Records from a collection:
▬▬▬

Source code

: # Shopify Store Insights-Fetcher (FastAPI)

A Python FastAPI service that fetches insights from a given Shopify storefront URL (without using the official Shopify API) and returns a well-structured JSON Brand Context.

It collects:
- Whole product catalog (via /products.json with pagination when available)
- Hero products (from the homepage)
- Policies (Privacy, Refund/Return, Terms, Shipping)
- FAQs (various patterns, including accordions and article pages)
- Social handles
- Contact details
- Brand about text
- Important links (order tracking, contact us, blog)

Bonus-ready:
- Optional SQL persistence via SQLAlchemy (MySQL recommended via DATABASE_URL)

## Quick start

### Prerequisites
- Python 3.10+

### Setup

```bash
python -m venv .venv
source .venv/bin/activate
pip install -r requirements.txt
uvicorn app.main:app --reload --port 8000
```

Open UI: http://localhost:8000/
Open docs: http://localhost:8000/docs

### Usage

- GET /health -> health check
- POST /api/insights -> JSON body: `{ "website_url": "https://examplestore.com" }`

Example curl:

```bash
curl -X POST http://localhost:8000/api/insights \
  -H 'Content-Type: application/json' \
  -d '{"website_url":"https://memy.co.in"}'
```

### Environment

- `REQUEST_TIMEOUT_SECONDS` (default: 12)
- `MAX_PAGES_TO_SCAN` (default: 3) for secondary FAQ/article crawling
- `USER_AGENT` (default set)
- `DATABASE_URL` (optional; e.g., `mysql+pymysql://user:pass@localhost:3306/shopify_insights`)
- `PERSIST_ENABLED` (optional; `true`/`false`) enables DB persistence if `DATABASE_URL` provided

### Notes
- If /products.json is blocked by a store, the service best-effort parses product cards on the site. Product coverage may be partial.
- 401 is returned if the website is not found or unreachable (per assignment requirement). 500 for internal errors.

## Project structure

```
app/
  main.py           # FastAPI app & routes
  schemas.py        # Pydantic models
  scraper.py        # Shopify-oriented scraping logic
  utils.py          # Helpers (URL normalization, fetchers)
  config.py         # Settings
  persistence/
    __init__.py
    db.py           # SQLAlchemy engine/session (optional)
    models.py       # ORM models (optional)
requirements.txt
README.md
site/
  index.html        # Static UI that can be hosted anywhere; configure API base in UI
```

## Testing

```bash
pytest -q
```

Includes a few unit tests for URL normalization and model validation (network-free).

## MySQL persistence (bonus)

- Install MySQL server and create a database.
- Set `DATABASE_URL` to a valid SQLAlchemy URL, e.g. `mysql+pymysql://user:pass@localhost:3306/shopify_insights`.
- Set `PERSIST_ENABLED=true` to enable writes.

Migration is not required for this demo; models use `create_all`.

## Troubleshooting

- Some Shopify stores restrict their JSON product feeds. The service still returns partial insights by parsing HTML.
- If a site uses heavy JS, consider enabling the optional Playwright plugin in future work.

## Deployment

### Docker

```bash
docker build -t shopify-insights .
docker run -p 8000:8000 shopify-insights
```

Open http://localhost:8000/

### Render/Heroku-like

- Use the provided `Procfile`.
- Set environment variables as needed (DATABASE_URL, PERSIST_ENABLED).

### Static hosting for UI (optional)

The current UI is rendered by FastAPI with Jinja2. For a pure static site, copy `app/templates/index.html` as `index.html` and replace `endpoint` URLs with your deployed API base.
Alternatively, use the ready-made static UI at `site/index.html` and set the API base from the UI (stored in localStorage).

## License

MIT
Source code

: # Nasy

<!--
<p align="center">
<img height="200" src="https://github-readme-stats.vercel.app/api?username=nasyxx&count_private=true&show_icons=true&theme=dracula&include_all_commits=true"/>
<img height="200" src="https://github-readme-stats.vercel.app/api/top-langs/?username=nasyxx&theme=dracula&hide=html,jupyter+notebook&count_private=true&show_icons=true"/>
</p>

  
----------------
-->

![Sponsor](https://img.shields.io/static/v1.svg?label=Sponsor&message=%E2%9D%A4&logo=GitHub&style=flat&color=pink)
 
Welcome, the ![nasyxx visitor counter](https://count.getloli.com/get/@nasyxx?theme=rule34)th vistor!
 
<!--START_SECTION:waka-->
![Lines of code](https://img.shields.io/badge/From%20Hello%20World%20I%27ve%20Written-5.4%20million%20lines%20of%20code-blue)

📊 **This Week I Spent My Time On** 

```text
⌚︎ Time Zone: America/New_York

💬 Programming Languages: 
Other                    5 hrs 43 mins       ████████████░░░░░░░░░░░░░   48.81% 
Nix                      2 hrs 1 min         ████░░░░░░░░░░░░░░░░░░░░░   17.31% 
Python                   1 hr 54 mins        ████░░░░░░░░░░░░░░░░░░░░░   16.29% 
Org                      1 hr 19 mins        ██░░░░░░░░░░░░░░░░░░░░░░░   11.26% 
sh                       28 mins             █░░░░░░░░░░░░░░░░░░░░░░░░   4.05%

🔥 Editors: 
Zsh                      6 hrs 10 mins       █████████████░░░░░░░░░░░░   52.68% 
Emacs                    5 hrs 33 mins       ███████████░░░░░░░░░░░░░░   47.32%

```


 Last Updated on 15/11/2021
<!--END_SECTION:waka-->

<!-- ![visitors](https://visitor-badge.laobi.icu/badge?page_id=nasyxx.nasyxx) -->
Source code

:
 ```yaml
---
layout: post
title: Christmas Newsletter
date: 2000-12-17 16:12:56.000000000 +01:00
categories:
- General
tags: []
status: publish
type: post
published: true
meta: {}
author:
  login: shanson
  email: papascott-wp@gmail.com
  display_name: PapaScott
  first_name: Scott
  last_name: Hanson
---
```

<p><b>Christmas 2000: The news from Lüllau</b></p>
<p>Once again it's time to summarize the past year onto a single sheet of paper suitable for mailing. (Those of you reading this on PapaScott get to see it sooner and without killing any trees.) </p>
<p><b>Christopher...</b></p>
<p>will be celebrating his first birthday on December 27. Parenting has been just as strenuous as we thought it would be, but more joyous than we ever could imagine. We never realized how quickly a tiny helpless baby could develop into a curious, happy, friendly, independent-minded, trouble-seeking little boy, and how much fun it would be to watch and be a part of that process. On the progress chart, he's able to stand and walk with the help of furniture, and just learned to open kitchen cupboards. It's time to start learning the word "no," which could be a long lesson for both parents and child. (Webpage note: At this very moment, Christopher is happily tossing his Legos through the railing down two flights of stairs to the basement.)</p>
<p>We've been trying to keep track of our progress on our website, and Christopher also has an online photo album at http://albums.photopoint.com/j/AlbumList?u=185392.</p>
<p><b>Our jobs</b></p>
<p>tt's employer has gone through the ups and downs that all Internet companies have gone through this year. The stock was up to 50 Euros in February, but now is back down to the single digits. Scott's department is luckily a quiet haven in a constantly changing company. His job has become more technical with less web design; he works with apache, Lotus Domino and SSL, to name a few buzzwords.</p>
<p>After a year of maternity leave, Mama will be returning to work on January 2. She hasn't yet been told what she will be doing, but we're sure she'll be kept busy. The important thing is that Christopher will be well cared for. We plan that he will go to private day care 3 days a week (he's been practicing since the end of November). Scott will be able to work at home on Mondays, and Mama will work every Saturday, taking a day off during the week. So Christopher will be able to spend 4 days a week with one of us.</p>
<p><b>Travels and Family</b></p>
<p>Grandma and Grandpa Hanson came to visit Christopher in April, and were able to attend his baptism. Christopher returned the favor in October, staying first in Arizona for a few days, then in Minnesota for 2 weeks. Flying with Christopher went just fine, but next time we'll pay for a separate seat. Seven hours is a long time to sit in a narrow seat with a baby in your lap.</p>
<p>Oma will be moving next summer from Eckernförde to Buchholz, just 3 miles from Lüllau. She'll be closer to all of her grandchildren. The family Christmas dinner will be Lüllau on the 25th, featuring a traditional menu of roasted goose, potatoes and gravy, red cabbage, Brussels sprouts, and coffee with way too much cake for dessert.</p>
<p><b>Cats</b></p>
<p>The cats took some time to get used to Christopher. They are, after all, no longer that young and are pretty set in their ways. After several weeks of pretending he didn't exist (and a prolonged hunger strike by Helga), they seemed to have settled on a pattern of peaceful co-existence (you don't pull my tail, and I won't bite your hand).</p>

▬▬▬

WHAT THE EXERCISE ASKS: After reading the records above, give the number of lines that include "vercel", and add nothing else.

SOLUTION BELOW: 2